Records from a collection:
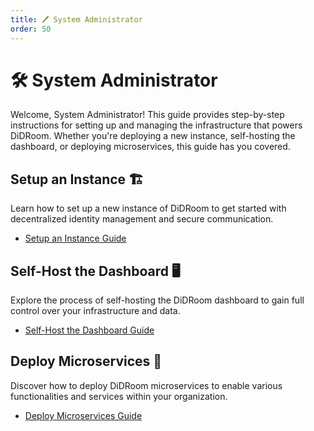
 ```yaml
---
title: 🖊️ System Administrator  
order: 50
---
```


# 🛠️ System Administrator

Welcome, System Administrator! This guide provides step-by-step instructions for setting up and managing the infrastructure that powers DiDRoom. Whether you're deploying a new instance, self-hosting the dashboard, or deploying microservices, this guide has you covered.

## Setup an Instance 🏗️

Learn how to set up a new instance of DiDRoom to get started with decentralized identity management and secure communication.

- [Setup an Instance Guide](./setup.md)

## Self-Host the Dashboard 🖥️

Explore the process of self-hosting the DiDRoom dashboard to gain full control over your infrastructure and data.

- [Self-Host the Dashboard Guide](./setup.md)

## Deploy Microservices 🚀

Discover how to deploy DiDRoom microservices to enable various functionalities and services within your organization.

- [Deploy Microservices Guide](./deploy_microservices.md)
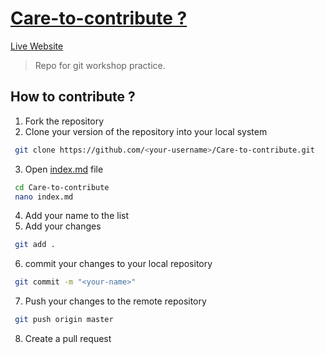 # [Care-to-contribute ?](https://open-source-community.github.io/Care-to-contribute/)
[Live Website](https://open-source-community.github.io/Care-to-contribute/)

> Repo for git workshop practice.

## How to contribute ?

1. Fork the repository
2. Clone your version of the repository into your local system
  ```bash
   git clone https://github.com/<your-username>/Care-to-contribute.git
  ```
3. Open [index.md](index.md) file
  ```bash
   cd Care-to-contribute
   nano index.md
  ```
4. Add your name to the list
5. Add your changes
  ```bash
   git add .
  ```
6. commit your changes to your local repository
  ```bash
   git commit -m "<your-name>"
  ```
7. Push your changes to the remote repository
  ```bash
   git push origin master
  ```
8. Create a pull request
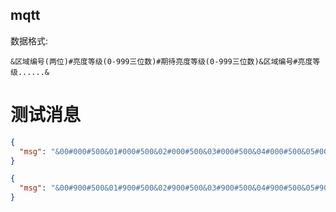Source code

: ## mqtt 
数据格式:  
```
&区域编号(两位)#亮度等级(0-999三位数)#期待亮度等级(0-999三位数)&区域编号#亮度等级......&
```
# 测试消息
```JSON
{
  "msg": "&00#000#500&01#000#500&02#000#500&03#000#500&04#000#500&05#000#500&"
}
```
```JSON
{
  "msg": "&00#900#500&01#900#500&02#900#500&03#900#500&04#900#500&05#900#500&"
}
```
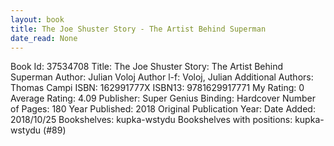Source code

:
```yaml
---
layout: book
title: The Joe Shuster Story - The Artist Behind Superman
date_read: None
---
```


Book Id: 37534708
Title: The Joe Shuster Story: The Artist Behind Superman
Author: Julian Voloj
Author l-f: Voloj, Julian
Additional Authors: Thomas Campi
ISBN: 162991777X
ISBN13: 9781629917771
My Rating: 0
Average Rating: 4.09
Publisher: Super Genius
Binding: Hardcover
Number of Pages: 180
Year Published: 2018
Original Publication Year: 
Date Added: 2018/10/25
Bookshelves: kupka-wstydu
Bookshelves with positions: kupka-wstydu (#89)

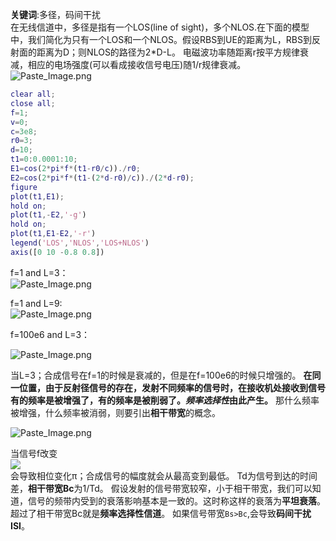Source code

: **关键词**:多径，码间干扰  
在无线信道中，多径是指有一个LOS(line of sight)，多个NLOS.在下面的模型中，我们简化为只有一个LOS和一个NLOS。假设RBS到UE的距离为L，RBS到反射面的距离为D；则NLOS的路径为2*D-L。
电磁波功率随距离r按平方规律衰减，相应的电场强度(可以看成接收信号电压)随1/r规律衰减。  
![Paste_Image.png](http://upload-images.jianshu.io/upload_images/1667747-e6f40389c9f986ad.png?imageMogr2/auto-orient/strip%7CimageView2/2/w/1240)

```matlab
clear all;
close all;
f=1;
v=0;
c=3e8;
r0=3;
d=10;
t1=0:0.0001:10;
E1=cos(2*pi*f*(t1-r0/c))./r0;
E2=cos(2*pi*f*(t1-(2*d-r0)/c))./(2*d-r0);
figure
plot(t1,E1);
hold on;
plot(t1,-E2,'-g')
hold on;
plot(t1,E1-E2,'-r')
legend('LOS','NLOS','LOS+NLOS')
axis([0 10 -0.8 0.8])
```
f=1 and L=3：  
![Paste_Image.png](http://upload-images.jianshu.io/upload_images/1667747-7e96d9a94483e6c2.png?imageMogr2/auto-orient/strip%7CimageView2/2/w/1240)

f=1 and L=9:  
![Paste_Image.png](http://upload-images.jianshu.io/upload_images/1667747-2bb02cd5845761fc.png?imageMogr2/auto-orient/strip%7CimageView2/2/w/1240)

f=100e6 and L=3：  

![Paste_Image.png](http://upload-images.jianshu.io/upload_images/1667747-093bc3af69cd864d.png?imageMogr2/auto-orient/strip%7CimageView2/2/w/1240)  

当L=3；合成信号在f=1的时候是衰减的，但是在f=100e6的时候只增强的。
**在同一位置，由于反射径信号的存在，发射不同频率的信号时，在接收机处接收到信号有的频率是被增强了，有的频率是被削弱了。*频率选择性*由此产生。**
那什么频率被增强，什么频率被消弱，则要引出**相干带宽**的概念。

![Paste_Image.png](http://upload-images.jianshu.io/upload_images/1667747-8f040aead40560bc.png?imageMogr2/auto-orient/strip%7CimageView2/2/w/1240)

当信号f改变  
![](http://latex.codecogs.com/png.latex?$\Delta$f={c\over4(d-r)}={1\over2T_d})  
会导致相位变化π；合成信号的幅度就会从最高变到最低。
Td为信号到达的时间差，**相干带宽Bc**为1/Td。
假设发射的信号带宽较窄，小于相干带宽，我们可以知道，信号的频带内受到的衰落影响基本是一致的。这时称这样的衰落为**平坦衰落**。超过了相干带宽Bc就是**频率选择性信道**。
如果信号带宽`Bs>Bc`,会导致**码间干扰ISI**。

==

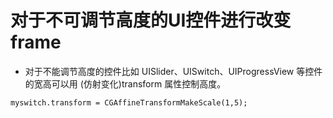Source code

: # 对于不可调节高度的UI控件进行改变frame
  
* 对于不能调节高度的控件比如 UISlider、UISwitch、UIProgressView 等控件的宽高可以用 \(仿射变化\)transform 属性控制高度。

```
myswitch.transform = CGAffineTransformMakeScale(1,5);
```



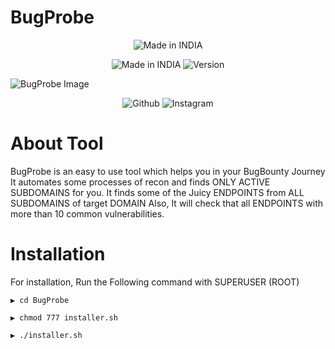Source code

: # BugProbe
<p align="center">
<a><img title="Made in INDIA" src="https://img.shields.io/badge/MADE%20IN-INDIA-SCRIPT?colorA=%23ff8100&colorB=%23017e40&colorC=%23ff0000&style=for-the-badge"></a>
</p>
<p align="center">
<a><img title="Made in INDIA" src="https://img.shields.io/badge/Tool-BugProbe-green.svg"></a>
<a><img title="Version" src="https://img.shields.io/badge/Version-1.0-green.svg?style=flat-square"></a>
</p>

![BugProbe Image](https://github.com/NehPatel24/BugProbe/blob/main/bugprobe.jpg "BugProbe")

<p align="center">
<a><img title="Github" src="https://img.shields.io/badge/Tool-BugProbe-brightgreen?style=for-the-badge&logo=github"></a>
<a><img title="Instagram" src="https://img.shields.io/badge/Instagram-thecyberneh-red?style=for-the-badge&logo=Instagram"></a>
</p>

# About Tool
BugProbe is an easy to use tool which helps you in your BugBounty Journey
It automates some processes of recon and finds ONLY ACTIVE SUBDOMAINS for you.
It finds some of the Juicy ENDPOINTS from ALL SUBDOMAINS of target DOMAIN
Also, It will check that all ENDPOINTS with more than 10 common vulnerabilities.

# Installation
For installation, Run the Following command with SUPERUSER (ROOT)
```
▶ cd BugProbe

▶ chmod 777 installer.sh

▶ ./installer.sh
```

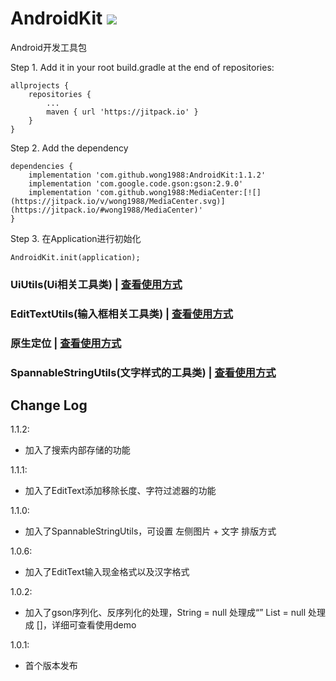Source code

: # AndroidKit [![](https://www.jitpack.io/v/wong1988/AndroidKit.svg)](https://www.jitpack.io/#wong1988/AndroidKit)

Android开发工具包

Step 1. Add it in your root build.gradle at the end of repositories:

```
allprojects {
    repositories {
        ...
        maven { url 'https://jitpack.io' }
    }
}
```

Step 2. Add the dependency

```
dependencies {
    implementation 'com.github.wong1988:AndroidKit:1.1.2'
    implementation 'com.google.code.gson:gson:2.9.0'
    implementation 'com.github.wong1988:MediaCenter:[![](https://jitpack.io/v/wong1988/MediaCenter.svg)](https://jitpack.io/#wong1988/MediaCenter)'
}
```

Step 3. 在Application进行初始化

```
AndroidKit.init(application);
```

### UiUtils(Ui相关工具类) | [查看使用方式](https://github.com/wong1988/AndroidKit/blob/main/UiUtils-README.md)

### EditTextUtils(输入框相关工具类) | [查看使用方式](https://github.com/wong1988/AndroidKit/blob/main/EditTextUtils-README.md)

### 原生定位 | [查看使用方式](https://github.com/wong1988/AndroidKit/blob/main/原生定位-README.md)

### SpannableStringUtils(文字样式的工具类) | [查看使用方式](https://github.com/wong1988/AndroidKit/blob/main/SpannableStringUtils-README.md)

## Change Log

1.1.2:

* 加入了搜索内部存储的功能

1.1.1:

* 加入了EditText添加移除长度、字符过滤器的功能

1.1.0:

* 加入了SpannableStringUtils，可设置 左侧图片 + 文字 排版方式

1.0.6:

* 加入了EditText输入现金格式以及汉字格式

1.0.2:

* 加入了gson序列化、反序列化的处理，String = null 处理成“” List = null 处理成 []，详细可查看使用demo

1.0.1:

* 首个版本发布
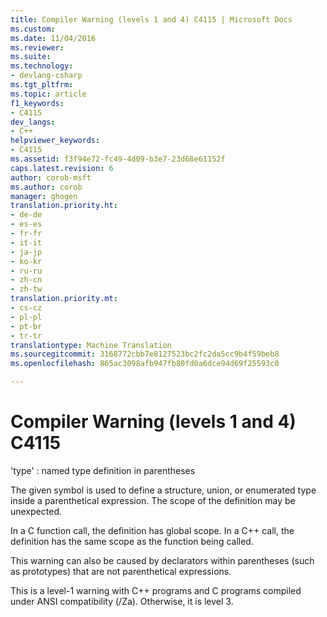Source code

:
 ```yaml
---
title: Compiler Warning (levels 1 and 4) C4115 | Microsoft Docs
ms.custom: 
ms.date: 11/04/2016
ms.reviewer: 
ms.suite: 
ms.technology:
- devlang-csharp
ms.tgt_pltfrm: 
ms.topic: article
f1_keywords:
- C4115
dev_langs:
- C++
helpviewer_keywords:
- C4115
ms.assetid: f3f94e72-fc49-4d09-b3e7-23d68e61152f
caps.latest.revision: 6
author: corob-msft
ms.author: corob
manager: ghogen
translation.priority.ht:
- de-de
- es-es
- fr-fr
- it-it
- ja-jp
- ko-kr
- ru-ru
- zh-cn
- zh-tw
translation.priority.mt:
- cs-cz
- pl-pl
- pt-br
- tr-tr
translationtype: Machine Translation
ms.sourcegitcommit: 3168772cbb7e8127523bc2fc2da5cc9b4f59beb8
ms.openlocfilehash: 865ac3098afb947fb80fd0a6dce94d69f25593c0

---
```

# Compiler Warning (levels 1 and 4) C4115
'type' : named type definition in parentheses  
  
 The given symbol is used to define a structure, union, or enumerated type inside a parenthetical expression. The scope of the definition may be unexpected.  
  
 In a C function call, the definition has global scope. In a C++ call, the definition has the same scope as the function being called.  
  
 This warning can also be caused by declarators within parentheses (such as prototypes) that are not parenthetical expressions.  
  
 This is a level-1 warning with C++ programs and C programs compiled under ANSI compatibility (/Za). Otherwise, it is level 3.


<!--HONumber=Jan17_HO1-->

* * *

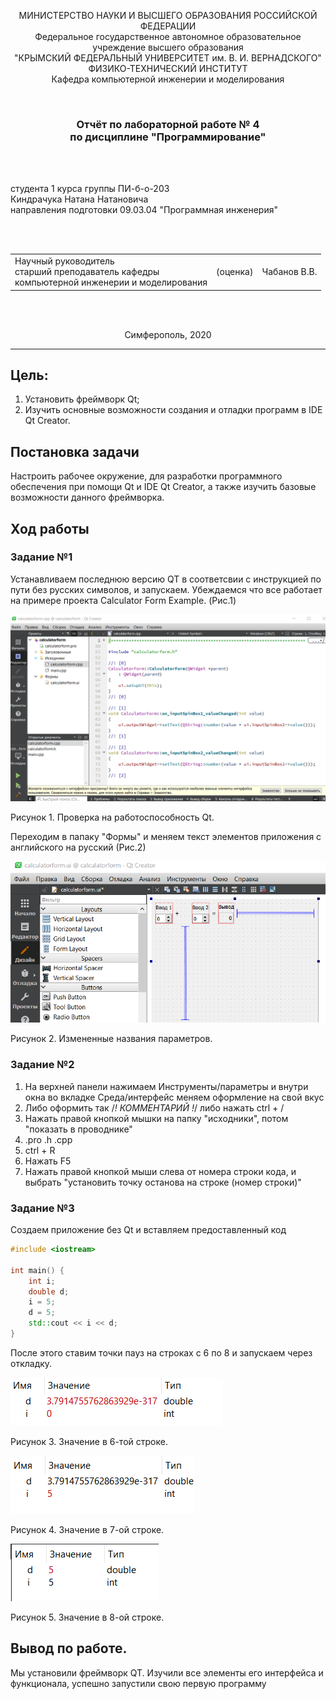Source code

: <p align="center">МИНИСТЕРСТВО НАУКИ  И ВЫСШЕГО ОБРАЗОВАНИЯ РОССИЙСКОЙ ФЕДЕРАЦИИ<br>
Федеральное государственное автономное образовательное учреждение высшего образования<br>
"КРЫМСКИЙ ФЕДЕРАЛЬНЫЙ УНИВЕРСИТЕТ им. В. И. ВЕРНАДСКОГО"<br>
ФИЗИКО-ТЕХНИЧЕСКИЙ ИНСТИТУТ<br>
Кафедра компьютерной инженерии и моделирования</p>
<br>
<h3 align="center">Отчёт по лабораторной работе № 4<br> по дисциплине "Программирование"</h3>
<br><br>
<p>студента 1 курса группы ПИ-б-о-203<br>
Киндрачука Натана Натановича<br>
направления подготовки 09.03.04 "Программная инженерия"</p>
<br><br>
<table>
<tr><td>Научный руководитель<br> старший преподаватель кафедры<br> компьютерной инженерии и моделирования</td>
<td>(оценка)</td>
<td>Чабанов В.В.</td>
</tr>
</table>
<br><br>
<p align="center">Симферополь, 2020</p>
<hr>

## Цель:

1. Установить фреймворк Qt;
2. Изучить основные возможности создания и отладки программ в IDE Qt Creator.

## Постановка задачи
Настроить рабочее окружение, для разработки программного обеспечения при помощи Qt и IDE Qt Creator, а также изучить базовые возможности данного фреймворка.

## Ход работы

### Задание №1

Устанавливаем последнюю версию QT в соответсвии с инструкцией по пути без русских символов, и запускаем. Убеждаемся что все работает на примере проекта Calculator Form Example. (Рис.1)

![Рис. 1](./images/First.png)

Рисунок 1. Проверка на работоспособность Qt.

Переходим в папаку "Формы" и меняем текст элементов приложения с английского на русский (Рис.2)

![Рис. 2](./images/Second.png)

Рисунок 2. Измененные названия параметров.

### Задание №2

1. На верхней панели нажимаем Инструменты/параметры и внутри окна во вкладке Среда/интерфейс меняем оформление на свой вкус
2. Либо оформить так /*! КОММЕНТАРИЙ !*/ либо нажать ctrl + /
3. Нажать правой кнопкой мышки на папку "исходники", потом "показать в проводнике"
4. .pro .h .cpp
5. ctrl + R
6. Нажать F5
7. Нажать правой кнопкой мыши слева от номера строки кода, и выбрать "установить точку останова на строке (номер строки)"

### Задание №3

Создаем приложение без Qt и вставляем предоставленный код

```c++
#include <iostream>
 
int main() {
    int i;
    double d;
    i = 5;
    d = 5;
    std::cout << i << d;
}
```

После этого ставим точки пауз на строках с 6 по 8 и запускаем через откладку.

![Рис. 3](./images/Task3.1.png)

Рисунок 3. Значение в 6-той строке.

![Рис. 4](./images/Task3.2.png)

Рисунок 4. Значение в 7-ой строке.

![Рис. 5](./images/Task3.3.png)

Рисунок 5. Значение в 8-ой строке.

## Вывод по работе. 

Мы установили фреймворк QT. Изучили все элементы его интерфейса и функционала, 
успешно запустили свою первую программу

DESCRIPTION OF THE TASK
Print exactly the lines above, between the one holding "那什么频率被增强，什么频率被消弱，则要引出**相干带宽**的概念。" and the one holding "会导致相位变化π；合成信号的幅度就会从最高变到最低。", inclusive, and nothing besides.

REPLY
那什么频率被增强，什么频率被消弱，则要引出**相干带宽**的概念。

![Paste_Image.png](http://upload-images.jianshu.io/upload_images/1667747-8f040aead40560bc.png?imageMogr2/auto-orient/strip%7CimageView2/2/w/1240)

当信号f改变  
![](http://latex.codecogs.com/png.latex?$\Delta$f={c\over4(d-r)}={1\over2T_d})  
会导致相位变化π；合成信号的幅度就会从最高变到最低。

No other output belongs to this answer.